Last Updated On Saturday 2nd Oct 2021

Make sure that your variable is a string.

	if (typeof unknownVar === 'string') {
  // unknownVar is a string
}
	

Make Sure that you have a non-empty string (not the zero-length string(“”)

	if (typeof unknownVar === 'string' && unknownVar.length > 0) {
  // string with characters or whitespace
}
	

If You want to reject strings that are made up of whitespace only, in which case you can use the String.trim() method.

	if (typeof unknownVar === 'string' && unknownVar.trim().length > 0) {
  // String that is not empty or all whitespace
}
	

If we already know unknownVar is a string

	if (unknownVariable.length > 0)
	
	const unknownVariable = new String('test');
	

The type of operator will return an object instead of a String because the String primitive is wrapped in a String object.

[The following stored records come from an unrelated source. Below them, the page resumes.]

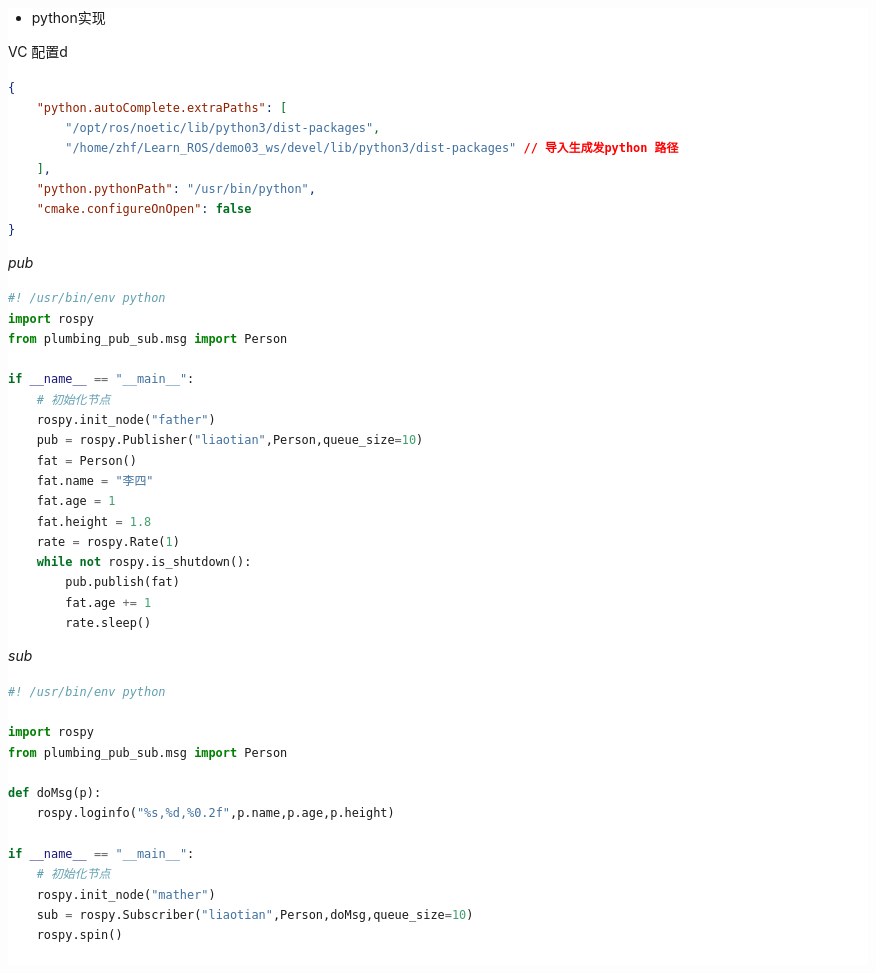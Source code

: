 + python实现

VC 配置d

```json
{
    "python.autoComplete.extraPaths": [
        "/opt/ros/noetic/lib/python3/dist-packages",
        "/home/zhf/Learn_ROS/demo03_ws/devel/lib/python3/dist-packages" // 导入生成发python 路径
    ],
    "python.pythonPath": "/usr/bin/python",
    "cmake.configureOnOpen": false
}
```

*pub*

```python
#! /usr/bin/env python
import rospy
from plumbing_pub_sub.msg import Person 

if __name__ == "__main__":
    # 初始化节点
    rospy.init_node("father")
    pub = rospy.Publisher("liaotian",Person,queue_size=10)
    fat = Person()
    fat.name = "李四"
    fat.age = 1
    fat.height = 1.8
    rate = rospy.Rate(1)
    while not rospy.is_shutdown():
        pub.publish(fat)
        fat.age += 1
        rate.sleep()
```

*sub*

```python
#! /usr/bin/env python

import rospy
from plumbing_pub_sub.msg import Person 

def doMsg(p):
    rospy.loginfo("%s,%d,%0.2f",p.name,p.age,p.height)

if __name__ == "__main__":
    # 初始化节点
    rospy.init_node("mather")
    sub = rospy.Subscriber("liaotian",Person,doMsg,queue_size=10)
    rospy.spin()
    
```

	if (typeof unknownVariable === 'string' ||
    String.prototype.isPrototypeOf(unknownVariable)) {
  // String wrapped in an object.
}
	

You have a string primitive or an object that has the same prototype as String. It returns the type name of the variable as a lowercase string.

	undefined

boolean

number

bigint

string

symbol

function

object
	
	if (unknownVar) {
/* unknownVar has been declared, is not null,is not the empty string ''*/
}
	

It simply verifies that your value can be treated as a string.

This works because null values, undefined values, and empty strings (”) are all falsy in JavaScript. If you evaluate any of them in a conditional expression, they are treated as false.